▶ _ASSIGNED TASK_: Write out again, exactly as they stand, the line that includes "From Figure 2" and all remaining lines of the entries.
Top of DATA TO EXAMINE
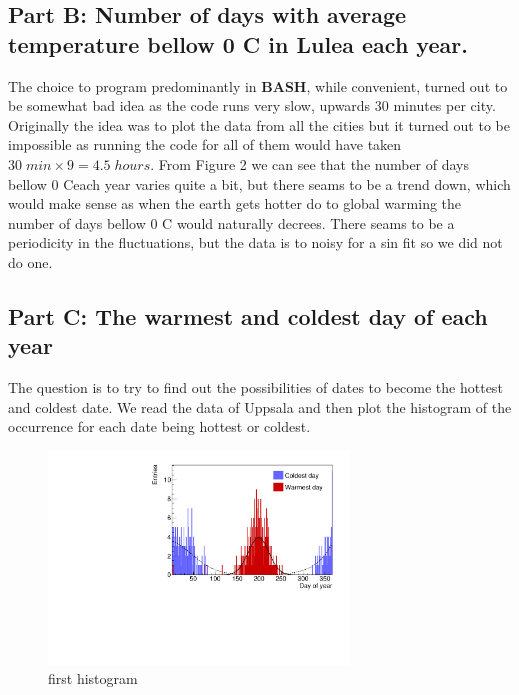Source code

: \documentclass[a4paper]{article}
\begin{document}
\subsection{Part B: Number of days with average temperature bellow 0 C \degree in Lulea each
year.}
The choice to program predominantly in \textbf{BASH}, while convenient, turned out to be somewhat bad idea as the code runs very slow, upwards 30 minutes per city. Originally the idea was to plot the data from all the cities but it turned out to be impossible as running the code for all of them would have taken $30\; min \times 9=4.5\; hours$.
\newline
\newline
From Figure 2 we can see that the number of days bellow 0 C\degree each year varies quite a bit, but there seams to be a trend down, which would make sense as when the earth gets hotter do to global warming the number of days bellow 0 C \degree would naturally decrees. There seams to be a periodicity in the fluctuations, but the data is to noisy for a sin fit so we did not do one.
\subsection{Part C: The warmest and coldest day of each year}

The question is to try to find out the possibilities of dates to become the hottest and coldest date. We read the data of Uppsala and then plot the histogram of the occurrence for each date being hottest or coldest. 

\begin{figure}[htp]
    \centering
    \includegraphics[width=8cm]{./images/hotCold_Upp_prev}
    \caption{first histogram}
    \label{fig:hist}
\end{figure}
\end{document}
Bottom of DATA TO EXAMINE
▶ _FINISHED TASK_:
From Figure 2 we can see that the number of days bellow 0 C\degree each year varies quite a bit, but there seams to be a trend down, which would make sense as when the earth gets hotter do to global warming the number of days bellow 0 C \degree would naturally decrees. There seams to be a periodicity in the fluctuations, but the data is to noisy for a sin fit so we did not do one.
\subsection{Part C: The warmest and coldest day of each year}

The question is to try to find out the possibilities of dates to become the hottest and coldest date. We read the data of Uppsala and then plot the histogram of the occurrence for each date being hottest or coldest. 

\begin{figure}[htp]
    \centering
    \includegraphics[width=8cm]{./images/hotCold_Upp_prev}
    \caption{first histogram}
    \label{fig:hist}
\end{figure}
\end{document}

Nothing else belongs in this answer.